Transgender judgments set new benchmarks

Two Labour Court judgments have set new benchmarks regarding unfair discrimination and the protection of the rights of transgender employees

Two Labour Court judgments this year have set new benchmarks regarding unfair discrimination and the protection of the rights of transgender employees, says a Financial Mail report.
Full Financial Mail report
Two labour court judgments have set new benchmarks regarding unfair discrimination and the protection of the rights of transgender employees.
Earlier this month, in the case Christine Ehlers vs Bohler Uddeholm Africa, Judge Ellem Francis ordered that the employee, Ehlers, be reinstated to the same position she had had at the time of her dismissal by the steel company.

Ehlers, who was undergoing gender reassignment surgery from male to female, had two run-ins with colleagues at work, one of whom called her “immoral” because of the sex-change operation.

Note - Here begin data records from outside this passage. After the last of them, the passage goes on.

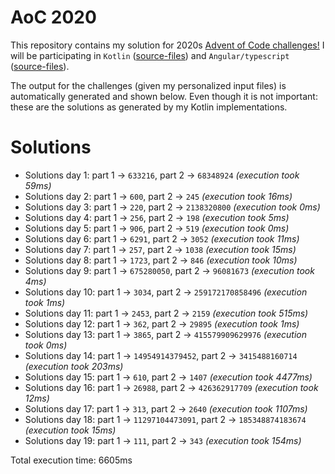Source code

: # AoC 2020

This repository contains my solution for 2020s [Advent of Code challenges!](https://adventofcode.com/2020)
I will be participating in `Kotlin` ([source-files](https://github.com/KristofAchten/AoC2020/tree/master/kotlin/src)) and `Angular/typescript` ([source-files](https://github.com/KristofAchten/AoC2020/tree/master/angular/aoc/src/app)).

The output for the challenges (given my personalized input files) is automatically generated and shown below. Even though it is not important: these are the solutions as generated by my Kotlin implementations.

# Solutions
- Solutions day 1: part 1 -> `633216`, part 2 -> `68348924` *(execution took 59ms)*
- Solutions day 2: part 1 -> `600`, part 2 -> `245` *(execution took 16ms)*
- Solutions day 3: part 1 -> `220`, part 2 -> `2138320800` *(execution took 0ms)*
- Solutions day 4: part 1 -> `256`, part 2 -> `198` *(execution took 5ms)*
- Solutions day 5: part 1 -> `906`, part 2 -> `519` *(execution took 0ms)*
- Solutions day 6: part 1 -> `6291`, part 2 -> `3052` *(execution took 11ms)*
- Solutions day 7: part 1 -> `257`, part 2 -> `1038` *(execution took 15ms)*
- Solutions day 8: part 1 -> `1723`, part 2 -> `846` *(execution took 10ms)*
- Solutions day 9: part 1 -> `675280050`, part 2 -> `96081673` *(execution took 4ms)*
- Solutions day 10: part 1 -> `3034`, part 2 -> `259172170858496` *(execution took 1ms)*
- Solutions day 11: part 1 -> `2453`, part 2 -> `2159` *(execution took 515ms)*
- Solutions day 12: part 1 -> `362`, part 2 -> `29895` *(execution took 1ms)*
- Solutions day 13: part 1 -> `3865`, part 2 -> `415579909629976` *(execution took 0ms)*
- Solutions day 14: part 1 -> `14954914379452`, part 2 -> `3415488160714` *(execution took 203ms)*
- Solutions day 15: part 1 -> `610`, part 2 -> `1407` *(execution took 4477ms)*
- Solutions day 16: part 1 -> `26988`, part 2 -> `426362917709` *(execution took 12ms)*
- Solutions day 17: part 1 -> `313`, part 2 -> `2640` *(execution took 1107ms)*
- Solutions day 18: part 1 -> `11297104473091`, part 2 -> `185348874183674` *(execution took 15ms)*
- Solutions day 19: part 1 -> `111`, part 2 -> `343` *(execution took 154ms)*


 Total execution time: 6605ms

She was dismissed after refusing to take the company’s offer of a freelance sales position.
The judge ordered that Ehlers be given back pay and benefits for the period since her dismissal. The company has to apologise to her and report back to the court in three months about steps taken to prevent similar unfair discrimination.
Francis was the judge in a similar case earlier this year — Atkins vs Datacentrix (Pty) Ltd — in which an employee, IT technician Quinton Atkins, claimed that a job offer made to him by Datacentrix was withdrawn when he told the company he intended to undergo gender reassignment surgery.
However, the company said the termination was for dishonesty, as Atkins had failed to inform it about the surgery when he was interviewed for the job.
Francis found Atkins had not been dishonest, as he was not asked about the surgery during his interview, and said that since it was not relevant to the employer Atkins had had no duty to disclose it. The judge said the termination of Atkins’s employment contract without a hearing was automatically unfair in that it discriminated against him on the basis of sex and gender.
Shepstone & Wylie employment law associate Raoul Kissun says the cases deal for the first time with transgender issues in the workplace and reveal that employers are not clear about how to deal with them. He says it was significant that the court found that gender was not relevant to the ability of Atkins to do the job of an IT technician.
In the Ehlers case, Francis found it “appalling” that the company had had an agreement with her that she wore male clothes when consulting with clients. “This is reminiscent of the dark ages or our most recent past where there were job reservations and certain jobs were reserved for white people only, and white males in particular … it is shocking that there are still perceptions that only males can do certain jobs,” he said.